Specific inhibitors may mimic portions of protein interfaces and can bind to a peptide binding pocket located at the interface between two monomers. In our study we found that 15 peptides bind at the interface between subunits of protein complexes around 6.0 Å apart, indicating the ability to modulate complex’s activity (Fig 1A and S3 Table). Among the 15 models, in three of the cases the peptides bind in a similar way to known characterized short peptides or portion of a full-length protein (S4 Fig). We also observed that 30 peptides bind to a known ligand/cofactor binding site (Fig 1A and S4 Table). Ligand and protein binding sites may often overlap within protein families as it has been shown that a peptide may compete with the ligand for the binding site or non-competitively bind to the pocket along with the ligand molecule. The possibility that several peptides may simply interact with known ligand/cofactor binding pockets could also be a result of PepSite2 having bias towards known larger pockets in a way similar to many other data driven methods which use existing, characterized proteins as templates and often are not well-suited to predict features that are missing in their template library [66].
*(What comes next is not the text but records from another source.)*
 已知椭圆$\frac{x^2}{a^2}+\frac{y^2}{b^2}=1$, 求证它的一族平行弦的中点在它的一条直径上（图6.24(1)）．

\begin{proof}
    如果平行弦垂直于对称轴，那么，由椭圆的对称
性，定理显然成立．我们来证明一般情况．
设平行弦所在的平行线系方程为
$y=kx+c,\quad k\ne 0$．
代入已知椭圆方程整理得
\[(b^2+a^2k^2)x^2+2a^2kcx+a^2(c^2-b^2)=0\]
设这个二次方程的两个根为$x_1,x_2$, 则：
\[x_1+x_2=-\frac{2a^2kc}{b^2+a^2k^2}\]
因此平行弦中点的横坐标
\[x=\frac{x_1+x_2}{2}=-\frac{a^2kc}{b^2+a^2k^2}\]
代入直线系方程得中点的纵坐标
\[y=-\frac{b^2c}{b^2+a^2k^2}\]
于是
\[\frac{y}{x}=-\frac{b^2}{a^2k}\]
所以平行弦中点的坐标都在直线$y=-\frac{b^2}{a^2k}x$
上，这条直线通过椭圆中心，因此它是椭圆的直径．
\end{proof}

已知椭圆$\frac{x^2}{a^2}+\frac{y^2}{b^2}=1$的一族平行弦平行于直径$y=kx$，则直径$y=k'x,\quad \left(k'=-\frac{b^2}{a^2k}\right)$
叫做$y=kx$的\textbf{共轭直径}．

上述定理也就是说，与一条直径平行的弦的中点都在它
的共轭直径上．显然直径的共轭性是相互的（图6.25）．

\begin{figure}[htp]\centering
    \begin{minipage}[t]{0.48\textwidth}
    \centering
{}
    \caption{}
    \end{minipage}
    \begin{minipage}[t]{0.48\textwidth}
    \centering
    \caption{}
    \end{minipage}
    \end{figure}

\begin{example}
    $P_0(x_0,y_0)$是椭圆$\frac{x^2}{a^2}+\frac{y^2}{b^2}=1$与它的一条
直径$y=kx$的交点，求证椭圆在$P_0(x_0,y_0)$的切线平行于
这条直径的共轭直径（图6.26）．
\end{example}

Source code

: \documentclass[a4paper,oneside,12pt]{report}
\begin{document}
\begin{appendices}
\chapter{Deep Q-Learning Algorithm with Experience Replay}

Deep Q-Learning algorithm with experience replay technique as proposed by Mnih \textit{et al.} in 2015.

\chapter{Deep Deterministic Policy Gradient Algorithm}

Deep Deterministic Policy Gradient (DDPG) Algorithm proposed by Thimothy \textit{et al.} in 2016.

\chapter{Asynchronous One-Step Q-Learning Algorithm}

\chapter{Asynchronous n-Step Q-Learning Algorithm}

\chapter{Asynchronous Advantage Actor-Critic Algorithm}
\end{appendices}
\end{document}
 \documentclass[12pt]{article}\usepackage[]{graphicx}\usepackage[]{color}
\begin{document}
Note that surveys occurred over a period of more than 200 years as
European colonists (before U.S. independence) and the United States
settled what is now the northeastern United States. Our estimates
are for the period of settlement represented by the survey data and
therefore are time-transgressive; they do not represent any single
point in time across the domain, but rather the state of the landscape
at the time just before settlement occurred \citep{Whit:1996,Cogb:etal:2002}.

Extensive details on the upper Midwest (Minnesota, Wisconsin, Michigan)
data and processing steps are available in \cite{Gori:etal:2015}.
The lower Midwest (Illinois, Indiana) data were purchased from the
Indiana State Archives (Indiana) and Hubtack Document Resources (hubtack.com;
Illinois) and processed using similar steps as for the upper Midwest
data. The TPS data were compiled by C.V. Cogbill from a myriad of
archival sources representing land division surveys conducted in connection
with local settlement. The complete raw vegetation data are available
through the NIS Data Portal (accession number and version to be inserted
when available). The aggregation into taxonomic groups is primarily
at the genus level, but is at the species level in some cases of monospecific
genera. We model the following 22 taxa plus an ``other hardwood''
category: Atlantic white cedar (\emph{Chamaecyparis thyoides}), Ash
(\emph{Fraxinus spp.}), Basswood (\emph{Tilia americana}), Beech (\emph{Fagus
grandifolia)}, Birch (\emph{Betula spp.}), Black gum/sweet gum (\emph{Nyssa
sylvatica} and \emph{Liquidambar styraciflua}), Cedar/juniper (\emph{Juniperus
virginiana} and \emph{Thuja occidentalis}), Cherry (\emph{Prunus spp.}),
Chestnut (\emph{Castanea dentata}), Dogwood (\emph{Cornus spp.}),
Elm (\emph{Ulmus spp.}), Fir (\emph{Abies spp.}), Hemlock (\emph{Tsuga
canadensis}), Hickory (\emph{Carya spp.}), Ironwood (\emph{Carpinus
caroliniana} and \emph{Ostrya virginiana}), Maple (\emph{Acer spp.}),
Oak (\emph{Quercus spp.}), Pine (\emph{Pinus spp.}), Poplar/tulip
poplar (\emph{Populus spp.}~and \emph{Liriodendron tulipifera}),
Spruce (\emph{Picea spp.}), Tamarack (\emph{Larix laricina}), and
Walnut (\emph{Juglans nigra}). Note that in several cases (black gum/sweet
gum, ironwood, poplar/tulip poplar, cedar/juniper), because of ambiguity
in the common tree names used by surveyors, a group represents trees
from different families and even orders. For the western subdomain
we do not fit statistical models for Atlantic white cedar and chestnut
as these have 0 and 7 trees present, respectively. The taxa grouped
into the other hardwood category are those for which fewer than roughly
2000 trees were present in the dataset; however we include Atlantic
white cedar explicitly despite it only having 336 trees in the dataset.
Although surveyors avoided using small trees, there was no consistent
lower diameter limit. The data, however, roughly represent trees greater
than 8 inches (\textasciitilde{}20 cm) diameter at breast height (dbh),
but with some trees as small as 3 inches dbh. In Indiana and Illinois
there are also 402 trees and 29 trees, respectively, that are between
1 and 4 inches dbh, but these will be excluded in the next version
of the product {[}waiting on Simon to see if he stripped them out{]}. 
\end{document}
While we observe that both pepATTRACT-local and pepATTRACT-blind produce similar results for 56% of the docked pairs, the other 44% of the pairs were not docked at the same site of the protein using the two methods (S2A Fig). These results show that the use of restraints in docking protocols can help in concentrating the search around relevant regions of the protein-peptide interaction space especially when experimental restraints are not available. Other reports have previously shown that restraint-based dockings yield better results as compared to blind docking methods [67,68].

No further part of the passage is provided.